|Fluid Dynamics & Materials Processing|
Machine Learning-Based Prediction of Oil-Water Flow Dynamics in Carbonate Reservoirs
School of Geosciences, Yangtze University, Wuhan, 430100, China
*Corresponding Author: Xianhe Yue. Email: firstname.lastname@example.org
Received: 05 December 2021; Accepted: 01 March 2022
Abstract: Because carbonate rocks have a wide range of reservoir forms, a low matrix permeability, and a complicated seam hole formation, using traditional capacity prediction methods to estimate carbonate reservoirs can lead to significant errors. We propose a machine learning-based capacity prediction method for carbonate rocks by analyzing the degree of correlation between various factors and three machine learning models: support vector machine, BP neural network, and elastic network. The error rate for these three models are 10%, 16%, and 33%, respectively (according to the analysis of 40 training wells and 10 test wells).
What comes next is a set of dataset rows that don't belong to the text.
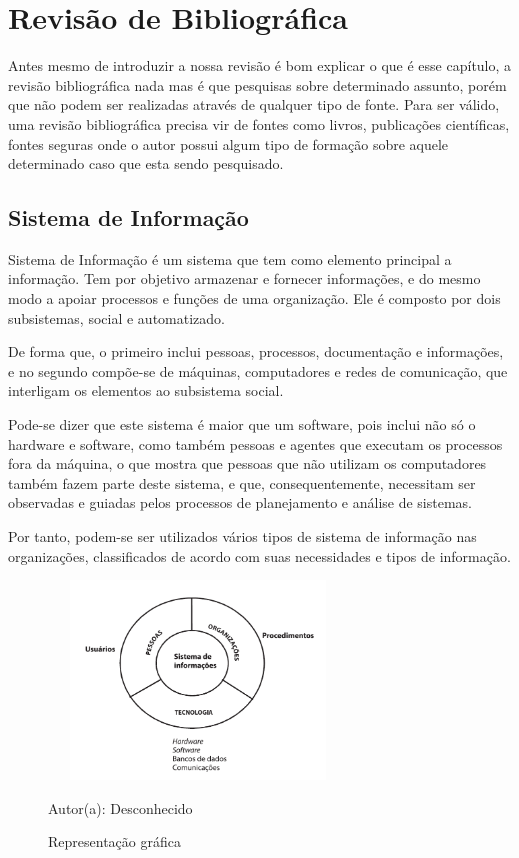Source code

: \section{Revisão de Bibliográfica}
\vspace*{1cm}
Antes mesmo de introduzir a nossa revisão é bom explicar o que é esse capítulo, a revisão bibliográfica nada mas é que pesquisas sobre determinado assunto, porém que não podem ser realizadas através de qualquer tipo de fonte. Para ser válido, uma
revisão bibliográfica precisa vir de fontes como livros, publicações científicas, fontes seguras onde o autor possui algum tipo de formação sobre aquele determinado
caso que esta sendo pesquisado.

\subsection{Sistema de Informação}
  
Sistema de Informação é um sistema que tem como elemento principal a informação. Tem por objetivo armazenar e fornecer informações, e do mesmo modo a apoiar processos e funções de uma organização. 
Ele é composto por dois subsistemas, social e automatizado.

De forma que, o primeiro inclui pessoas, processos, documentação e informações, e no segundo compõe-se de máquinas, computadores e redes de comunicação, que interligam os elementos ao subsistema social. 

Pode-se dizer que este sistema é maior que um software, pois inclui não só o hardware e software, como também pessoas e agentes que executam os processos fora da máquina, o que mostra que pessoas que não utilizam os computadores também fazem parte deste sistema, e que, consequentemente, necessitam ser observadas e guiadas pelos processos de planejamento e análise de sistemas. 

Por tanto, podem-se ser utilizados vários tipos de sistema de informação nas organizações, classificados de acordo com suas necessidades e tipos de informação.
 \begin{figure}[!h]
	\centering
	\caption{Representação gráfica}
	\includegraphics[width=300px, height=200px]{./images/2-1.png}
	\par{Autor(a): Desconhecido}
\end{figure}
Keywords: Carbonate rock; machine learning; support vector machine; fluid dynamics; neural network
At the moment, carbonate reserves are found around the planet. Around 40% of the world’s 236 big oil and gas fields are carbonate reservoirs, with 96 being carbonate reservoirs dominated by chert and dolomite reservoirs. Until present, carbonate oil and gas fields have been located and developed in almost 40 countries and over 60 sedimentary basins worldwide, and the reserves of these exploited carbonate fields have accounted for up to 65 percent of the world’s total original reserves.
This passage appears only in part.